Exercise objective: Could you copy each line of the entries that contains "https"?

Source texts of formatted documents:
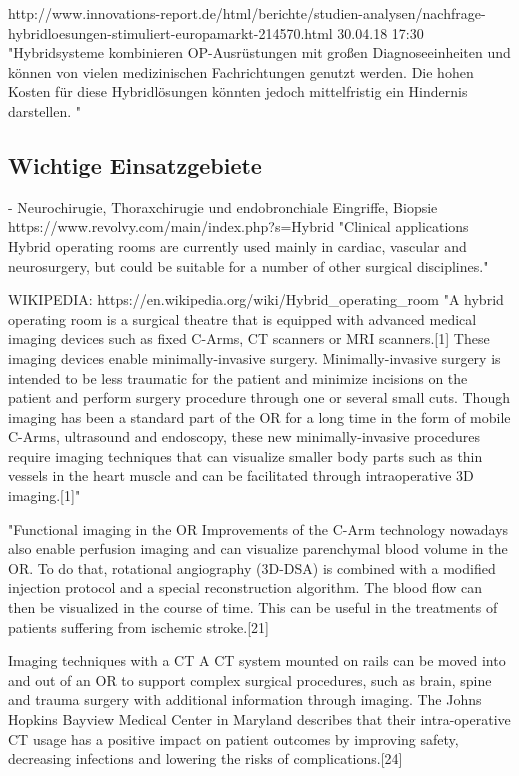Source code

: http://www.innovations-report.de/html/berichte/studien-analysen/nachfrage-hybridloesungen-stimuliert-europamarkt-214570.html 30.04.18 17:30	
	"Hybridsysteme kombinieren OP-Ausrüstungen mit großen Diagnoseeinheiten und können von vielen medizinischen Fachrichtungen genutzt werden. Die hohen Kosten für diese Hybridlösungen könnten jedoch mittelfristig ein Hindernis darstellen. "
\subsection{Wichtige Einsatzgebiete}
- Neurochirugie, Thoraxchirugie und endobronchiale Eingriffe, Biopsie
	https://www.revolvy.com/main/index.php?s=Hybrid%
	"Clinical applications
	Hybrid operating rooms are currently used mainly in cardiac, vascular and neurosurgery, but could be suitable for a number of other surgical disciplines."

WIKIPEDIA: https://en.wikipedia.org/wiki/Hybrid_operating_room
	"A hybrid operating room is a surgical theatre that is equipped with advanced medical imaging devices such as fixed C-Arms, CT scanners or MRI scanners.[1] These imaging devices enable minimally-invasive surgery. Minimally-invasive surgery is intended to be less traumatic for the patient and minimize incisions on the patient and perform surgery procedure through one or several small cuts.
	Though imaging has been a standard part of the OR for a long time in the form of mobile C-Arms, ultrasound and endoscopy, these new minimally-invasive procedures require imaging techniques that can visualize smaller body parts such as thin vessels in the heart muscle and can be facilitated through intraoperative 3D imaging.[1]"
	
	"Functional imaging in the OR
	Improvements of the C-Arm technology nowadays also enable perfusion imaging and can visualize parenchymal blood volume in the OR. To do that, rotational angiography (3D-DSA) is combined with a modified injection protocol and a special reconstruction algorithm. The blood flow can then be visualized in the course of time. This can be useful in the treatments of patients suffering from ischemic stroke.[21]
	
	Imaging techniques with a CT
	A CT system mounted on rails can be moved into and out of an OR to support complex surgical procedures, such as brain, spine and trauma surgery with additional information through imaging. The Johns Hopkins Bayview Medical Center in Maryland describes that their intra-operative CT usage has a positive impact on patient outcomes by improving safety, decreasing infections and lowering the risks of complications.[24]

Expected answer:
	https://www.revolvy.com/main/index.php?s=Hybrid%
WIKIPEDIA: https://en.wikipedia.org/wiki/Hybrid_operating_room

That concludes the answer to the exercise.